* THE TASK: Look through the data below and return each line where "comment" appears.

□ □ □ □

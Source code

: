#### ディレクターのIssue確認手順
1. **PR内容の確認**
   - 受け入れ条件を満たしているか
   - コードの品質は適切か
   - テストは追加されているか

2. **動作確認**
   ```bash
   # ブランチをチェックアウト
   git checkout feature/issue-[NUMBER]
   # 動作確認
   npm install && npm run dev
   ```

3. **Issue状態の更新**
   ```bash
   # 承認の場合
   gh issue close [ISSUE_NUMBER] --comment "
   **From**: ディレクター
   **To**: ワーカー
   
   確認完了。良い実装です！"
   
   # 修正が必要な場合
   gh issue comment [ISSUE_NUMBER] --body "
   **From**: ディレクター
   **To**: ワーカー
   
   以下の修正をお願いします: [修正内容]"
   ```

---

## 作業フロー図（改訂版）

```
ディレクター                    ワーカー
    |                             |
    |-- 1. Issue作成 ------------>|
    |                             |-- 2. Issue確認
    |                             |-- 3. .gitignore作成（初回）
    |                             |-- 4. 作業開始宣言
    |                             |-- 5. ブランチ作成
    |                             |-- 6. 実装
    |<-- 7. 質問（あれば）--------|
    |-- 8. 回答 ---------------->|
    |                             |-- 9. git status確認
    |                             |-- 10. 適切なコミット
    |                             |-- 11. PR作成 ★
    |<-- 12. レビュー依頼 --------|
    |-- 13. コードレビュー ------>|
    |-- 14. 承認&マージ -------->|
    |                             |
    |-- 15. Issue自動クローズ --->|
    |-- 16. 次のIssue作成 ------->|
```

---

□ □ □ □

* FINAL ANSWER:
   gh issue close [ISSUE_NUMBER] --comment "
   gh issue comment [ISSUE_NUMBER] --body "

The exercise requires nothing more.